> [Task directions]:
Every line below that has "then" in it should be copied.

> [Dataset entries]:
*****

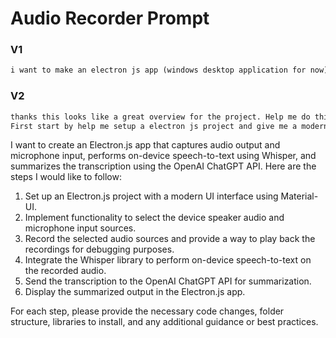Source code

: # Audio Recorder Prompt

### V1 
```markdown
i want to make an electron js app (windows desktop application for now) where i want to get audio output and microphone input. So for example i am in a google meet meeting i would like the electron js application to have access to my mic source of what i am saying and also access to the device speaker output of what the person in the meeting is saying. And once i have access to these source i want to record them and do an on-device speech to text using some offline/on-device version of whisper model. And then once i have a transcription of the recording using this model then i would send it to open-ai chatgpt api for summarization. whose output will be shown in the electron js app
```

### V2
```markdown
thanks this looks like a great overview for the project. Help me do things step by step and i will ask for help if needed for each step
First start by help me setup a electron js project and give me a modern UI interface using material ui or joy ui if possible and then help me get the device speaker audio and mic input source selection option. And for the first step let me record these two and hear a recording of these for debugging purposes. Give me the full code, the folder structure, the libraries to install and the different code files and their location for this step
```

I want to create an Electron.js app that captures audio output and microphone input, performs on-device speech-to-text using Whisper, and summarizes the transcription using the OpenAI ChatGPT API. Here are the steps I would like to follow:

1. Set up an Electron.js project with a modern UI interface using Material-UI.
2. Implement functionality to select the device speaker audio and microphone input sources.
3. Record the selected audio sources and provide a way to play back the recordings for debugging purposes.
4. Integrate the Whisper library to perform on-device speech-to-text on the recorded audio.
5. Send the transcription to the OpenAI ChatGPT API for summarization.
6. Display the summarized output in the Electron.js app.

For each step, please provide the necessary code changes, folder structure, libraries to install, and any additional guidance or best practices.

*****

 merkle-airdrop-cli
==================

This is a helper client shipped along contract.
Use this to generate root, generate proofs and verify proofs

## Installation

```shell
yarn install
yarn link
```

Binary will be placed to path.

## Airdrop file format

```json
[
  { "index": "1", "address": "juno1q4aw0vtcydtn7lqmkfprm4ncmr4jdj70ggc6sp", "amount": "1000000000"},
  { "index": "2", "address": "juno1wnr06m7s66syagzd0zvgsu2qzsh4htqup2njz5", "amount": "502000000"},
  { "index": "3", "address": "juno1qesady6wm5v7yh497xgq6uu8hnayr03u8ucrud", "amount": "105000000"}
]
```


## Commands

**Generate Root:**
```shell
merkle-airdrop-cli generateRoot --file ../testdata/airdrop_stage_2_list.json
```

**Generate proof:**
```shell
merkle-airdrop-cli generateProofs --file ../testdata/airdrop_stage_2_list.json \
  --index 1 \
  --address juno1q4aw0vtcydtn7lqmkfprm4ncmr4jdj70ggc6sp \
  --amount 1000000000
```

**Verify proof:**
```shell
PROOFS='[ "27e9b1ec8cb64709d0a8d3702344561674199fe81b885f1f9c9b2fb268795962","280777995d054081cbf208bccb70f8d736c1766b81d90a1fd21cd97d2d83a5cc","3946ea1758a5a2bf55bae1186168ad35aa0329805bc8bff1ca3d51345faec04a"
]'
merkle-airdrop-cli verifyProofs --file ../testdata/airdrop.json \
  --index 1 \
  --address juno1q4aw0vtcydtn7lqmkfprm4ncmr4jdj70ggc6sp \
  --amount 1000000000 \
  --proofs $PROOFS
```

*****

> [Your solution]:
i want to make an electron js app (windows desktop application for now) where i want to get audio output and microphone input. So for example i am in a google meet meeting i would like the electron js application to have access to my mic source of what i am saying and also access to the device speaker output of what the person in the meeting is saying. And once i have access to these source i want to record them and do an on-device speech to text using some offline/on-device version of whisper model. And then once i have a transcription of the recording using this model then i would send it to open-ai chatgpt api for summarization. whose output will be shown in the electron js app
First start by help me setup a electron js project and give me a modern UI interface using material ui or joy ui if possible and then help me get the device speaker audio and mic input source selection option. And for the first step let me record these two and hear a recording of these for debugging purposes. Give me the full code, the folder structure, the libraries to install and the different code files and their location for this step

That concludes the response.